┏━━
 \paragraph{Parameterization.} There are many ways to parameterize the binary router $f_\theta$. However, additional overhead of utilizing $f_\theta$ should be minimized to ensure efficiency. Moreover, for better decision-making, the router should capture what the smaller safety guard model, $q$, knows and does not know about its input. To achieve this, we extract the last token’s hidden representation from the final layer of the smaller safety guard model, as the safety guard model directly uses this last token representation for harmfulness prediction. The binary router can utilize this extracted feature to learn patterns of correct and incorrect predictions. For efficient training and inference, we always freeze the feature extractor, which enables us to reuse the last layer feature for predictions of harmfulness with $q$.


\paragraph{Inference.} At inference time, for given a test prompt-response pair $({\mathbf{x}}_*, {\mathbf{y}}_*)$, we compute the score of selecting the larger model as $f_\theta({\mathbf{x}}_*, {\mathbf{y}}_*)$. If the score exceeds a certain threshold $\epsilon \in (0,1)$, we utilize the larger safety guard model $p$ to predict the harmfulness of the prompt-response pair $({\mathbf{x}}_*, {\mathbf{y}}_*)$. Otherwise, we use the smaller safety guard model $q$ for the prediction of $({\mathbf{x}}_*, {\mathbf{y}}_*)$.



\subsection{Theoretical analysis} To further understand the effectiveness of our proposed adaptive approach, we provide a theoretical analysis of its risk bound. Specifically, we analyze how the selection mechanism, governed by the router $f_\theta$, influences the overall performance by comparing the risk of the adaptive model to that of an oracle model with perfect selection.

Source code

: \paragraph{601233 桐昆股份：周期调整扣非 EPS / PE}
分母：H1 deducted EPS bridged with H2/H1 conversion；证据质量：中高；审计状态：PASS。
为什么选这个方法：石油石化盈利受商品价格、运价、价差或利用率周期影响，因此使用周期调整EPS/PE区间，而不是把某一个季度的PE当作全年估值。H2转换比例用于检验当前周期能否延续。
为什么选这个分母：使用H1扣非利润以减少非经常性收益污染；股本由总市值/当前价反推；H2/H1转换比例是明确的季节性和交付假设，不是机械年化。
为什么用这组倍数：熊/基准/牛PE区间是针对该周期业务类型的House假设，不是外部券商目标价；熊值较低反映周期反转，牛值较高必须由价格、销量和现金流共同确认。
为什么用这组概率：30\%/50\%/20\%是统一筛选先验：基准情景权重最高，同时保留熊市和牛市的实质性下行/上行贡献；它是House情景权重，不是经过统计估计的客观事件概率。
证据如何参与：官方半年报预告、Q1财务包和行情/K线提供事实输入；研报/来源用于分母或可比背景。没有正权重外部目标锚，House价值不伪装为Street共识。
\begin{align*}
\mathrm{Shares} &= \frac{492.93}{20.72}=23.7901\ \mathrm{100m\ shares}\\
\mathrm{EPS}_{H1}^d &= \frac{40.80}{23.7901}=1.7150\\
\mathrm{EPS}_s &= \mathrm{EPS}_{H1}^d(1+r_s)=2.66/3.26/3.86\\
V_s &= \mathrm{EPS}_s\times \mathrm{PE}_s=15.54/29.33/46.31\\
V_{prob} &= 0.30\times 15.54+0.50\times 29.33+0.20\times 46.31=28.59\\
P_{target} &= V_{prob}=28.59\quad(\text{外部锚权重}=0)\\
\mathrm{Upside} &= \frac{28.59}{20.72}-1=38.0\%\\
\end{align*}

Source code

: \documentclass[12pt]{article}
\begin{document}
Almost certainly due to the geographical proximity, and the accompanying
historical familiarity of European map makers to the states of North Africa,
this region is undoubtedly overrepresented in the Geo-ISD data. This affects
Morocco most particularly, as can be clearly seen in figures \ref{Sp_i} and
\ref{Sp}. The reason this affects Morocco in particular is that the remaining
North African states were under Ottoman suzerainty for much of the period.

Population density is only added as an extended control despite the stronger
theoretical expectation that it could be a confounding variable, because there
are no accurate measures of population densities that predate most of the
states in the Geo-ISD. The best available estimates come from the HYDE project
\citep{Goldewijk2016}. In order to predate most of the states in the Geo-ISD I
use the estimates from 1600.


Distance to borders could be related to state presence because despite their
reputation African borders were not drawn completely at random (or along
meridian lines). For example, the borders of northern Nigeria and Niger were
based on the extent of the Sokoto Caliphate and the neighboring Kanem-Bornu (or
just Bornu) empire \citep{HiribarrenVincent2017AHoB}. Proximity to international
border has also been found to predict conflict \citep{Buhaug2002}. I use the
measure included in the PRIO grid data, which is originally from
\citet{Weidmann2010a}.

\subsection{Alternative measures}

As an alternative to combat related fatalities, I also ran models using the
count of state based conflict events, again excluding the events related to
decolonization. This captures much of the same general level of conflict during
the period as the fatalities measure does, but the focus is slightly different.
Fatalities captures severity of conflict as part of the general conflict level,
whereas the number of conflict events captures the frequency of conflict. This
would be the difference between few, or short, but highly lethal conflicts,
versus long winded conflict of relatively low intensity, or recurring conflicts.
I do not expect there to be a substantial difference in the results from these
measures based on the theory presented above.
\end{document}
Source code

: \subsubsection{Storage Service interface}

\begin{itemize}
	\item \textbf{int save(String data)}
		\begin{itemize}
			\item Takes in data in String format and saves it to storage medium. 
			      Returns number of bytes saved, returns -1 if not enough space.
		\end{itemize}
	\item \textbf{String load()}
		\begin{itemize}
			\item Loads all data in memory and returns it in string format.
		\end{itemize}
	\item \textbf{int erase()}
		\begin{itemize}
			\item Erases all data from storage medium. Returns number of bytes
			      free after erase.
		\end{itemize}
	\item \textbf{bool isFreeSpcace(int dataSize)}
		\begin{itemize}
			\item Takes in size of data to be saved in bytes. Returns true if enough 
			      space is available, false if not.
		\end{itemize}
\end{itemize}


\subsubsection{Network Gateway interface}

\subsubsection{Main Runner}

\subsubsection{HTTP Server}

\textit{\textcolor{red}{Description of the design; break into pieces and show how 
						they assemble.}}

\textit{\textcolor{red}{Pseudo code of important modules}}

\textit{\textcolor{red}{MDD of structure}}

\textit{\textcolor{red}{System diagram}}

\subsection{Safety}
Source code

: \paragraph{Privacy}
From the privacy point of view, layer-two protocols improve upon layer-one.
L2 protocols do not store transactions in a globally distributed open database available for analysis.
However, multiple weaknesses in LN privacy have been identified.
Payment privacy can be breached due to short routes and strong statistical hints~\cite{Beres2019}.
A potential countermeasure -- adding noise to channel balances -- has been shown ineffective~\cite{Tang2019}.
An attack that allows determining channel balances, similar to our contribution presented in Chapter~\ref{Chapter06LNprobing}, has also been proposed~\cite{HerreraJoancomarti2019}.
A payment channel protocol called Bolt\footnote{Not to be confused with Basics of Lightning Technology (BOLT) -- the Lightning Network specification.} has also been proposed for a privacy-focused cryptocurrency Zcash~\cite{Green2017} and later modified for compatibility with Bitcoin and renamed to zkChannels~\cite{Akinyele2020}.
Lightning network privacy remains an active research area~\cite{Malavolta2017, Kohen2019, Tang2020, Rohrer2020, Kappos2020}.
┗━━
* **Exercise**: Look through the records and copy down every line that holds "affects".

* **Response to the task**:
this region is undoubtedly overrepresented in the Geo-ISD data. This affects
\ref{Sp}. The reason this affects Morocco in particular is that the remaining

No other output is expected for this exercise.